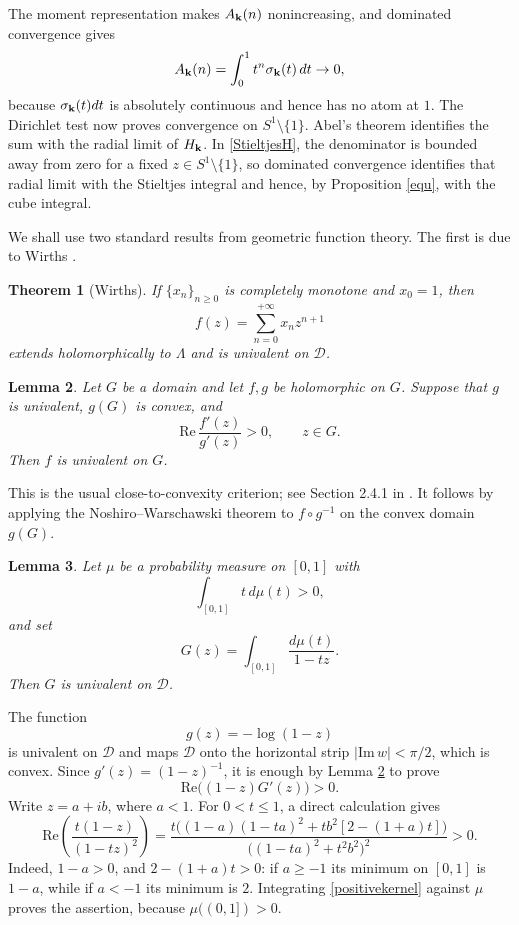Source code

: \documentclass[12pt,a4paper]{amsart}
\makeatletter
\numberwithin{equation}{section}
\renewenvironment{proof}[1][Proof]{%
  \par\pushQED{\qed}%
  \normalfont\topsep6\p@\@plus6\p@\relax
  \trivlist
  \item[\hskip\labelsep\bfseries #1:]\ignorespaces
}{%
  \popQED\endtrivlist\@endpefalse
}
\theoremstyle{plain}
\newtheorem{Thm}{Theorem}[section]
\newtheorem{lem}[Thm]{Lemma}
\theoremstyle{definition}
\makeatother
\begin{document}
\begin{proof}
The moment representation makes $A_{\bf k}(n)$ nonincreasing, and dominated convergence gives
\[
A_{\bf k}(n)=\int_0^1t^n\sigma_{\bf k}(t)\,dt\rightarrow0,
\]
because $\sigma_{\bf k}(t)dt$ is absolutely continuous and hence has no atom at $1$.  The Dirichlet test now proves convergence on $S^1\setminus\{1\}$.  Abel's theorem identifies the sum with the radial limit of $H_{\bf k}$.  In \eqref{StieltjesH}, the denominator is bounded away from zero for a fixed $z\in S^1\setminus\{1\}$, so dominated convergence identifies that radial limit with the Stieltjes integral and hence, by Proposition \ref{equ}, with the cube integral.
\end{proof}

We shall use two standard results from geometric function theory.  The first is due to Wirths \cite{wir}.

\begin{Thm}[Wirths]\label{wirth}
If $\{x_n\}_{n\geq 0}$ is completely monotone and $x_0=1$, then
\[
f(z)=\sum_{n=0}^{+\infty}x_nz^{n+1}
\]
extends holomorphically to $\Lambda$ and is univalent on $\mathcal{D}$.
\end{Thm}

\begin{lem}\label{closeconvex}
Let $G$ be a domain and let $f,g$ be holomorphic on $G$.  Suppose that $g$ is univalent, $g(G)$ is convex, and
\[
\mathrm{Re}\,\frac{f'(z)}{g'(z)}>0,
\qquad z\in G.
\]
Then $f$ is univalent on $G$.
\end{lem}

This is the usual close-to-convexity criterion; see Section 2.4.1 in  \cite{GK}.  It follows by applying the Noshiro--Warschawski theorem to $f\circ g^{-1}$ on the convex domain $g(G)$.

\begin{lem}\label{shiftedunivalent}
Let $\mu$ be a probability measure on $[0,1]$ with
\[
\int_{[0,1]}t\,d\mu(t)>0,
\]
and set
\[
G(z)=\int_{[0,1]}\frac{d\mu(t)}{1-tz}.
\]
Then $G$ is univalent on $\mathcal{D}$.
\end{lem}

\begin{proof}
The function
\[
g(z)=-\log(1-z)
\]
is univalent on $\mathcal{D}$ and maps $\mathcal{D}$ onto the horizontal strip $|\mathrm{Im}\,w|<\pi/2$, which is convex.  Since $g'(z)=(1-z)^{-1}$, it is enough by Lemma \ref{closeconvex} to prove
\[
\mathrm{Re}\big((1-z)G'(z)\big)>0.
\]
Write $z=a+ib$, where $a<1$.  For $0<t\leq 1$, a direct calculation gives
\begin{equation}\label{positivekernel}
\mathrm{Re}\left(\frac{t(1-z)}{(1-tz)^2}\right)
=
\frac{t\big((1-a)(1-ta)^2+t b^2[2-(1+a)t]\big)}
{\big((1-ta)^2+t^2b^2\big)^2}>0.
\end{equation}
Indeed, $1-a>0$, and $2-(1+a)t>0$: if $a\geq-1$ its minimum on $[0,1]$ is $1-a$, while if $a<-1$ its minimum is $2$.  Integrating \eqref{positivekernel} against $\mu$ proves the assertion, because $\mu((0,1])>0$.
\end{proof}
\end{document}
______
BRIEF. Copy whichever lines in the listing above contain the word "domain".

TASK RESULT.
Let $G$ be a domain and let $f,g$ be holomorphic on $G$.  Suppose that $g$ is univalent, $g(G)$ is convex, and
This is the usual close-to-convexity criterion; see Section 2.4.1 in  \cite{GK}.  It follows by applying the Noshiro--Warschawski theorem to $f\circ g^{-1}$ on the convex domain $g(G)$.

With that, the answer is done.